Well now, he found MacCuill, MacCecht, and MacGrene the Son of the Sun, arranging to divide the kingdom between them; and they called on him to settle how the division should be.—"Act," said he, "according to the laws of justice, for the country you dwell in is a good one; it is rich in fruit and honey, in wheat and in fish; and in heat and cold it is temperate." From that they thought he would be designing to conquer it from them, and so forestalled his designs by killing him; but his companions escaped, and sailed back to the Great Plain. That was why the Milesians came to conquer Ireland. The chiefs of them were Eber Finn, and Eber Donn, and Eremon, and Amargin the Druid: the sons of Mile, the son of Bile the son of Bregon; thus their grandfather was the brother of that Ith whom the Gods of Ireland slew.

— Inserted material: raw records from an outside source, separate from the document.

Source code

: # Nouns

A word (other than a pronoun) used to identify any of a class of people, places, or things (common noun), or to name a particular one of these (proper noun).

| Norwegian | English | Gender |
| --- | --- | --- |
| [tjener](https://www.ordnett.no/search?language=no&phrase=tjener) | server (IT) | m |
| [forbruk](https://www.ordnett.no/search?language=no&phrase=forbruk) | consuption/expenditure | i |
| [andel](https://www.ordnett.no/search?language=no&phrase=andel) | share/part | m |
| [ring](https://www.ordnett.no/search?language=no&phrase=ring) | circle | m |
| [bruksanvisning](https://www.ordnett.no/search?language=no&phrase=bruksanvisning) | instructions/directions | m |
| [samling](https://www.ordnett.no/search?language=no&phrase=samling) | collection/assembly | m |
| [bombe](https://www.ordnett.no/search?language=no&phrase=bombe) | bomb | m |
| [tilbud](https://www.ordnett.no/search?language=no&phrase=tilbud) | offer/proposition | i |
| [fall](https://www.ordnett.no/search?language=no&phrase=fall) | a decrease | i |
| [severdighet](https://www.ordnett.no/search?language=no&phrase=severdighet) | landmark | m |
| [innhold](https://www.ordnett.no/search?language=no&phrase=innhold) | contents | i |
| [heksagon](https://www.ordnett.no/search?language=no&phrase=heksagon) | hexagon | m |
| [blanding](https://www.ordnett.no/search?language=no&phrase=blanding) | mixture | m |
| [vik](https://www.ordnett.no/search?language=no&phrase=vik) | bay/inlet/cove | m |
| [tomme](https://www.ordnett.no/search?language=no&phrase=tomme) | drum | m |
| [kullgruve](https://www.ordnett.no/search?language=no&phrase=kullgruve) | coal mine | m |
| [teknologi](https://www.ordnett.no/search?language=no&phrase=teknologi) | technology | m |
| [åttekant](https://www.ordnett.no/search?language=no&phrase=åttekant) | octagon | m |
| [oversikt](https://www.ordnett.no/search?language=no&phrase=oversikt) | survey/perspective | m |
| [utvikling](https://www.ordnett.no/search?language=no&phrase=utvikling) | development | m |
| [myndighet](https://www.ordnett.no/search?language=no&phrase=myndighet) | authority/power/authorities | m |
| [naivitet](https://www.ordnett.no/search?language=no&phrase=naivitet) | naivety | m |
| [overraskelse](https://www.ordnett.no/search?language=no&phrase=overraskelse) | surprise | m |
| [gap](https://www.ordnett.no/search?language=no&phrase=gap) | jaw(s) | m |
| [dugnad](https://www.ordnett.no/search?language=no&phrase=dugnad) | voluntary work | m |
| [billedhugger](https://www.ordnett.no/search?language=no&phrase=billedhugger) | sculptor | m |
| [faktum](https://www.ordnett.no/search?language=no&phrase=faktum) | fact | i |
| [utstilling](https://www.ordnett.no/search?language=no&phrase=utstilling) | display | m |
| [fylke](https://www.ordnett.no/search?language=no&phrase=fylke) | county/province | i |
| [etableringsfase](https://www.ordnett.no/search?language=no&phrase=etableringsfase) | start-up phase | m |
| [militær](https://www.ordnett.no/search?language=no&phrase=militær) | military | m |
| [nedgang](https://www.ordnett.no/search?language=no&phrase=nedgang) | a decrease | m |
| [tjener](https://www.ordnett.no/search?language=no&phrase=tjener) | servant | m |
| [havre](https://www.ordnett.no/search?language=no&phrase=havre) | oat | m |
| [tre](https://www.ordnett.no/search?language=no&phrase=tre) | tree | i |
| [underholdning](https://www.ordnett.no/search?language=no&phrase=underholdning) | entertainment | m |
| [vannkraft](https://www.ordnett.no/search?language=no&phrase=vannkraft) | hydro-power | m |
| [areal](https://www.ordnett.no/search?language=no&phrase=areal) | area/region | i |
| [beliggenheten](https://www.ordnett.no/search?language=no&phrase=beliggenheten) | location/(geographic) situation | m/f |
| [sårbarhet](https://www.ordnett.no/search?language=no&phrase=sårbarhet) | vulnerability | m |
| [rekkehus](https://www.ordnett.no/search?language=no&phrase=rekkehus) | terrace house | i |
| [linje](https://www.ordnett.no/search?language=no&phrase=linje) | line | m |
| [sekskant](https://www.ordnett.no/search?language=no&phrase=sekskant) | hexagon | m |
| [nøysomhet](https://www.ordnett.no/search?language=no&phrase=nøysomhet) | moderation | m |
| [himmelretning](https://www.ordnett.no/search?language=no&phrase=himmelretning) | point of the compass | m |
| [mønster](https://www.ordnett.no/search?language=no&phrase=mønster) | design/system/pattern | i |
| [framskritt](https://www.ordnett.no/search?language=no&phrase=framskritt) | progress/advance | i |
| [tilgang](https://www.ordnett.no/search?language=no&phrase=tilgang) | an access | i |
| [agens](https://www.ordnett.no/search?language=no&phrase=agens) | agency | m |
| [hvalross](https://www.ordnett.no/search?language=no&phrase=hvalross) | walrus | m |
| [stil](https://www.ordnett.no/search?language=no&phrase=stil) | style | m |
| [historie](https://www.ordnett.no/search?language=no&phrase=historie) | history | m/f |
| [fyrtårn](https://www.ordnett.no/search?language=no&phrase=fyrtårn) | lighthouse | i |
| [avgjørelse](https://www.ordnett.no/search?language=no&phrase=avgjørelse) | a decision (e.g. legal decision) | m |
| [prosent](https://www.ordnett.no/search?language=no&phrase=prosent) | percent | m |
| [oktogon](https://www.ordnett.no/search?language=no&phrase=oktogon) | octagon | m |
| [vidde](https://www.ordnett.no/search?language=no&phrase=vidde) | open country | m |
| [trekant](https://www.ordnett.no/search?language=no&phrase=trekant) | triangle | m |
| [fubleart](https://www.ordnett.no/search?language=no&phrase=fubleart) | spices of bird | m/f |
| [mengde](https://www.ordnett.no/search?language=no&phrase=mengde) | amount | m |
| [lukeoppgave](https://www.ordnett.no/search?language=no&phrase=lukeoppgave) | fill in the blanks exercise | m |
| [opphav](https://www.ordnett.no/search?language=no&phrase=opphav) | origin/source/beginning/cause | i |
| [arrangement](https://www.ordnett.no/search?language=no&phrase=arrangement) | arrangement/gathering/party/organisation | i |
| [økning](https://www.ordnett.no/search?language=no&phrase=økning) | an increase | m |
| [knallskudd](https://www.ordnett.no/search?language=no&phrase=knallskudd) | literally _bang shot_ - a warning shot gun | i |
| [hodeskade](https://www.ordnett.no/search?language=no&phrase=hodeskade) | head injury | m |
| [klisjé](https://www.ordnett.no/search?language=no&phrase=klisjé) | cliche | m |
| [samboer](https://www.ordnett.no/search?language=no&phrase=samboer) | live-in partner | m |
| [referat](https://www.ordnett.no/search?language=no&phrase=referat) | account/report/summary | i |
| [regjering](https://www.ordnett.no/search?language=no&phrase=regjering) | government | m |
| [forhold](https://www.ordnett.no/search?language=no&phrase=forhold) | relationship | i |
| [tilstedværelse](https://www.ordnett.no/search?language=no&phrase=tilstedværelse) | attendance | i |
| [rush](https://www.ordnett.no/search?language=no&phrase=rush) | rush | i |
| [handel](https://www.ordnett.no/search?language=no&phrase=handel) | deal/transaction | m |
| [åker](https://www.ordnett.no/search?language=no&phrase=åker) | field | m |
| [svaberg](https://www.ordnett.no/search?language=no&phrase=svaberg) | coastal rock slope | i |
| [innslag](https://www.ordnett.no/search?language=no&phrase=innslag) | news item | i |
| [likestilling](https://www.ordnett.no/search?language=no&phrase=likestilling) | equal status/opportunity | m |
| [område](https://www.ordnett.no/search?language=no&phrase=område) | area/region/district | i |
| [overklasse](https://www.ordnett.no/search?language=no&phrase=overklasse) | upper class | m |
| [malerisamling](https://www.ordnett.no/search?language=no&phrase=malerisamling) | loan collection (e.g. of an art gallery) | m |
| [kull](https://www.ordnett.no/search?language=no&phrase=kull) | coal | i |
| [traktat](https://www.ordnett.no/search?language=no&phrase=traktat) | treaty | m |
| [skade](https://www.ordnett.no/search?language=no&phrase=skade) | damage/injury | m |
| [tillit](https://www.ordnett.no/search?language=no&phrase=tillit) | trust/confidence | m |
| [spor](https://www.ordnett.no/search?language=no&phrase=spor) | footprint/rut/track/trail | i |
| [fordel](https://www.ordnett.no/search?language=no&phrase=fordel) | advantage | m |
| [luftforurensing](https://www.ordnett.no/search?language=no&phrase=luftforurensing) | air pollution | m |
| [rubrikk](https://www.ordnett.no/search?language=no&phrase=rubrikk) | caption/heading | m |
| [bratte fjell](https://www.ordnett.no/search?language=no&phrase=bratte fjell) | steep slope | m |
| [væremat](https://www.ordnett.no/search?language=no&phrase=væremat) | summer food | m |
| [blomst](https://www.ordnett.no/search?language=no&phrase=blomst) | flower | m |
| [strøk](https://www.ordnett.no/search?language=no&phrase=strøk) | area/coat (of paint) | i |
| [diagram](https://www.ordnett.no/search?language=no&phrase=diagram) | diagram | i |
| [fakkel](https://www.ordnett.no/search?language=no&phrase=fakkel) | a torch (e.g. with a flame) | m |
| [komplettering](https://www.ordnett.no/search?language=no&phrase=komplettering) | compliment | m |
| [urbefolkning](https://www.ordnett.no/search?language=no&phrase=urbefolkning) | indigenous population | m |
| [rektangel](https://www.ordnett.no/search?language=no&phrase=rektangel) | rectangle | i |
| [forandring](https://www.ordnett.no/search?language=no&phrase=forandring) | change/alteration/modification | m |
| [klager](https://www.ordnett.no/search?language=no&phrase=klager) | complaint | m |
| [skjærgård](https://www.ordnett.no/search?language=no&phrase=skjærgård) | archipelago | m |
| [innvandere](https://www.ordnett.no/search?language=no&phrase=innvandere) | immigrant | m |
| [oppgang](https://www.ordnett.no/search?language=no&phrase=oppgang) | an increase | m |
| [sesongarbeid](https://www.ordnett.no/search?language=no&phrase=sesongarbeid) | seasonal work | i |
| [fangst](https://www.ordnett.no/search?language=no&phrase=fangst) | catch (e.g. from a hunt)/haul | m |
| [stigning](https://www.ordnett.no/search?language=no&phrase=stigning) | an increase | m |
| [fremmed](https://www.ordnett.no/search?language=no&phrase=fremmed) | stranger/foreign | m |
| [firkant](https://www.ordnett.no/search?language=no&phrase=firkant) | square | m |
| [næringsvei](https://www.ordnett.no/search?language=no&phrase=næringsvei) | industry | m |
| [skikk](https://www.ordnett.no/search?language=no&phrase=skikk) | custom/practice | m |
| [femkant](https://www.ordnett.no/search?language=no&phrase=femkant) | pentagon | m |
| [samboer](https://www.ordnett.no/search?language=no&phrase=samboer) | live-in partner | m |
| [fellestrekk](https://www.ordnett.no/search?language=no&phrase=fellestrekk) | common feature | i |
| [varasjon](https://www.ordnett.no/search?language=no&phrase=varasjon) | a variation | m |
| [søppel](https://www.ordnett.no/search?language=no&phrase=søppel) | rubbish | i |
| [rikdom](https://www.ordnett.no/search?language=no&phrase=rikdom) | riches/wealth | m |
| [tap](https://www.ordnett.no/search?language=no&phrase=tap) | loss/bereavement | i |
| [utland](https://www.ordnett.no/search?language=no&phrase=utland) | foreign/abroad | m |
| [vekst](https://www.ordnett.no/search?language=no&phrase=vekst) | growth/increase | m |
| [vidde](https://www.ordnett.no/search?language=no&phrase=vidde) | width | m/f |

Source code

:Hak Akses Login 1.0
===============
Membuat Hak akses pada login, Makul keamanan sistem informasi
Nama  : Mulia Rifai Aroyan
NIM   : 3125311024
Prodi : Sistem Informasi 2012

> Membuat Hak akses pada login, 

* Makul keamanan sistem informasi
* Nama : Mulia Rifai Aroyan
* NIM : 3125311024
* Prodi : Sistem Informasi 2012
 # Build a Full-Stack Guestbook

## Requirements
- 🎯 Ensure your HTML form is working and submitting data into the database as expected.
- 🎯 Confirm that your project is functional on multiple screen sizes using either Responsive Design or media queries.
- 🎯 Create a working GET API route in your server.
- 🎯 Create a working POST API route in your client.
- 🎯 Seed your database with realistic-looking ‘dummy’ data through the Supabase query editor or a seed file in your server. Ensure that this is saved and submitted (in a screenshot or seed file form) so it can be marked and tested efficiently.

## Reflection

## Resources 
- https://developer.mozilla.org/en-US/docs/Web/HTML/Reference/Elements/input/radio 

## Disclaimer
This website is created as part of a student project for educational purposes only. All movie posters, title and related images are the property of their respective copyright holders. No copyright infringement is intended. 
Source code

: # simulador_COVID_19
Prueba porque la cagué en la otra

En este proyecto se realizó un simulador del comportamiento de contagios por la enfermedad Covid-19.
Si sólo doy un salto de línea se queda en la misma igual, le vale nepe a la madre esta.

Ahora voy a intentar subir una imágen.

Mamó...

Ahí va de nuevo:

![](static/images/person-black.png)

It was on a Thursday, the first of May, and the seventeenth day of the moon, that the Milesians arrived in Ireland; and as he set his right foot on the soil of it, Amargin chanted this poem:
I am the wave of the Ocean;
I am the murmur of the billow;
I am the ox of the seven combats;
I am the vuture upon the rock;
I am a tear of the sun;
I am the fairest of plants;
I am a wild boar in valor;
I am a salmon in the water;
I am a lake in the plain;
I am a word of science;
I am the spear-point that gives battle;
I am the god who creates in the head the fire of thought.
Who is it that enlightens the assembly upon the mountain,
if not I?
Who telleth the ages of the moon, if not I?
Who showeth the place where the sun goes to rest?
They went forward to Tara, and summoned the kings of the Danaan Gods to give up the island to them; who asked three days to consider whether they would give battle, or surrender, or quit Ireland. On that request Amargin gave judgment: that it would be wrong for the Milesians to take the Gods unprepared that way; and that they should go to their ships again, and sail out the distance of nine waves from the shore, and then return; then if they could conquer Ireland fairly in battle, it should be theirs.